Entries taken from a collection

-*-

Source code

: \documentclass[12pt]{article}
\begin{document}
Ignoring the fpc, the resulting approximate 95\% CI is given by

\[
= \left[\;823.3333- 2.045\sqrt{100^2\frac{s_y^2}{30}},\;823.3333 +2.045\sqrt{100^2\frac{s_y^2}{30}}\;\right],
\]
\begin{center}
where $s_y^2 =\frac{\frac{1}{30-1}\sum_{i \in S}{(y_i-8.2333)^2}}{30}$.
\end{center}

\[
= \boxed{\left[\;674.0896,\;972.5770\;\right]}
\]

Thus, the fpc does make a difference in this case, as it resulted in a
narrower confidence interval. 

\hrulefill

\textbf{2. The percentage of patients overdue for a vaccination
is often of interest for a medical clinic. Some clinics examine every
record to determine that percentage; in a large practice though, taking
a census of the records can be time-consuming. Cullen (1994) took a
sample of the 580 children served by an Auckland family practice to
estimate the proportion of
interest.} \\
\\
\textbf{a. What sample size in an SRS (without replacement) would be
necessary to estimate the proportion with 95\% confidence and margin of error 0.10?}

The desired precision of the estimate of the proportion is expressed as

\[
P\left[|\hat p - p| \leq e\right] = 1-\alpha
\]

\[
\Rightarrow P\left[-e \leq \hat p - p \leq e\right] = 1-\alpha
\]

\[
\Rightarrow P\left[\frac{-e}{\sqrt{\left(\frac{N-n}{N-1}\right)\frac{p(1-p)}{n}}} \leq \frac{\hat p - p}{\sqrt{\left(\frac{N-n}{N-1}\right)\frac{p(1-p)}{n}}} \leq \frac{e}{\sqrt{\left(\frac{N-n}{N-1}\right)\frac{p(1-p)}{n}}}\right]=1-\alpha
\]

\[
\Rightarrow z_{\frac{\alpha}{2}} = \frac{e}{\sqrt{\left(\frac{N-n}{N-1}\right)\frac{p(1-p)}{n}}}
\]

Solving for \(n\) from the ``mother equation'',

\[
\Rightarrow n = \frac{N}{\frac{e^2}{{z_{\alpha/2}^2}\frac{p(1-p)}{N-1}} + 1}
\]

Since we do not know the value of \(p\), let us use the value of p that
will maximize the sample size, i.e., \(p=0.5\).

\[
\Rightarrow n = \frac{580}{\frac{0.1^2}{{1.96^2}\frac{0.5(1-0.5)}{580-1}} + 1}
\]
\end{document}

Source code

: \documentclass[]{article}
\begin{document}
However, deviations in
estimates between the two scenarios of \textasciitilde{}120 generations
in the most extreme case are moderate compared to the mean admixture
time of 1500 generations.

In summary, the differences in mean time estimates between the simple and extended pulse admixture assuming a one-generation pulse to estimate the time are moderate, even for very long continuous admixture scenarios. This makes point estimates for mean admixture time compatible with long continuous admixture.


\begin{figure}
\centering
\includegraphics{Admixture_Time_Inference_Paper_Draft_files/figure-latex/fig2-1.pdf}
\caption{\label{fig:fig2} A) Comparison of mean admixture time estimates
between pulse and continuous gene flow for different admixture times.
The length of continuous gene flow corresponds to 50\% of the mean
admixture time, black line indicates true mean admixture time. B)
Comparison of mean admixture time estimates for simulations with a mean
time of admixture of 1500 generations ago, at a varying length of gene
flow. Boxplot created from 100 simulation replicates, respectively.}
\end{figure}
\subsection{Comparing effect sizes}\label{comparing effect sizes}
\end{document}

-*-

TASK STATEMENT:
The lines to copy are those in the records above containing the word "documentclass".

WRITTEN ANSWER:
: \documentclass[12pt]{article}
: \documentclass[]{article}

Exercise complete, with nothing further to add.